A 2002 article in The Daily Telegraph described the organisation as creating "art that operates by ambush, rather than asking you to pay up before you see it", while a 2007 profile in The Observer noted that "Artangel has worked with exceptional artists to produce some of the most resonant works of our time, in some very unusual places". These have included a condemned council flat (Seizure, 2008–2010), a former postal sorting office (Küba, 2005), a vacated general plumbing store (An Area of Outstanding Unnatural Beauty, 2002) and the former Oxford Street branch of the C&A department store (Break Down, 2001).

==Ongoing projects==

While many of Artangel's projects are intrinsically temporary, certain works have a longer-term remit.

1 January 2000 saw the launch of Jem Finer's Longplayer, a musical composition that will continue playing until the end of the year 2999. Longplayer can be heard via an online stream, at listening posts internationally and at occasional live performances.

In 2007, a former municipal library building in the Icelandic town of Stykkishólmur was transformed into VATNASAFN/Library of Water, a project by Roni Horn that includes an archive of glacial water and a selection of weather 'reports' by residents of Iceland.

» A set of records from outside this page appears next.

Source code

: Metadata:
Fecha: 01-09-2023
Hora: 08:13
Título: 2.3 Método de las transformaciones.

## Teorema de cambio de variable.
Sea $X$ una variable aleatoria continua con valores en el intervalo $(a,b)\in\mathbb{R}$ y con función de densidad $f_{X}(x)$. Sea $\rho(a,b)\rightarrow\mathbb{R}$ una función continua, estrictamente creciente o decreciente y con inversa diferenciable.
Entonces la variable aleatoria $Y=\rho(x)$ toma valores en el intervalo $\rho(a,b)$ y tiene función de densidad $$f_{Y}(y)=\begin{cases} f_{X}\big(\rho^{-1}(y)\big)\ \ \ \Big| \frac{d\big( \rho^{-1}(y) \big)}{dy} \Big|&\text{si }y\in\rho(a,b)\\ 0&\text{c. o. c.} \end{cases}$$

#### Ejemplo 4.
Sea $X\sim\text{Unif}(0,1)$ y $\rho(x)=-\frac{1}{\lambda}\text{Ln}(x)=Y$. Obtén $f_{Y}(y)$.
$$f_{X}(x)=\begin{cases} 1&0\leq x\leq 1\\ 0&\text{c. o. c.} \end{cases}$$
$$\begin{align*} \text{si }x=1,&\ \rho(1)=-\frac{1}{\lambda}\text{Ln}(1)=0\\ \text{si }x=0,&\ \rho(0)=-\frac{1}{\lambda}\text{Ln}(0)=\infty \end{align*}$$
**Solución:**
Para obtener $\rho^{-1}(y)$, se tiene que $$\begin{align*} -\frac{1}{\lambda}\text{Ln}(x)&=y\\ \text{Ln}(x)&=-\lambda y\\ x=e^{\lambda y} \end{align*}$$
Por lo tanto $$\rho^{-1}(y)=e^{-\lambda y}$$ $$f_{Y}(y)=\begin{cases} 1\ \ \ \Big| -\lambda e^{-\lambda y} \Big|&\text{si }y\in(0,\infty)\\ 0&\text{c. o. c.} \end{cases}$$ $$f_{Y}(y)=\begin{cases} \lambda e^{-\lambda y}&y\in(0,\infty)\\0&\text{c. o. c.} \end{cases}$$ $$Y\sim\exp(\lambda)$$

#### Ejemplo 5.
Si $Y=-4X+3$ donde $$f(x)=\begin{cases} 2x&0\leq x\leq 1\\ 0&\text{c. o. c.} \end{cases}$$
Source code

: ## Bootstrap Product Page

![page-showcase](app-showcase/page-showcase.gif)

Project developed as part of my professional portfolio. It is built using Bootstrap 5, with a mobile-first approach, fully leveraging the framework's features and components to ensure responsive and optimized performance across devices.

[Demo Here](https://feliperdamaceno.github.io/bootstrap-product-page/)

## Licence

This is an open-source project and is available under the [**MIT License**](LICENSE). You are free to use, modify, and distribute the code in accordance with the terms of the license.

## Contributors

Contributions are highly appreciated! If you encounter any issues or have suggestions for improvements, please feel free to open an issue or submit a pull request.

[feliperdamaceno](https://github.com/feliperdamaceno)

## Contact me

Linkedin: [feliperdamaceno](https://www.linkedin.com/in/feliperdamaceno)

It operates as a community space and is host to a writers' residency programme.

Ilya and Emilia Kabakov's 1998 work The Palace of Projects resides permanently at a former salt store in the Zollverein Coal Mine Industrial Complex in Essen, Germany.

Notable patrons as special angels include Carolyn Dailey. Artangel were named one of London's most influential curators in 2017 by Something Curated.

== The Artangel Collection ==

Works, such as Richard Billingham's Fishtank (1998), Paul Pfeiffer's The Saints (2007) and Francis Alÿs' Seven Walks (2004), continue to be exhibited internationally as part of The Artangel Collection. The collection was launched in partnership with Tate in 2011 to enable notable film and video installations to be presented across the UK. Over 25 moving image works – commissioned by Artangel since 1993 – are available for loan, free of charge, to publicly funded UK museums and galleries.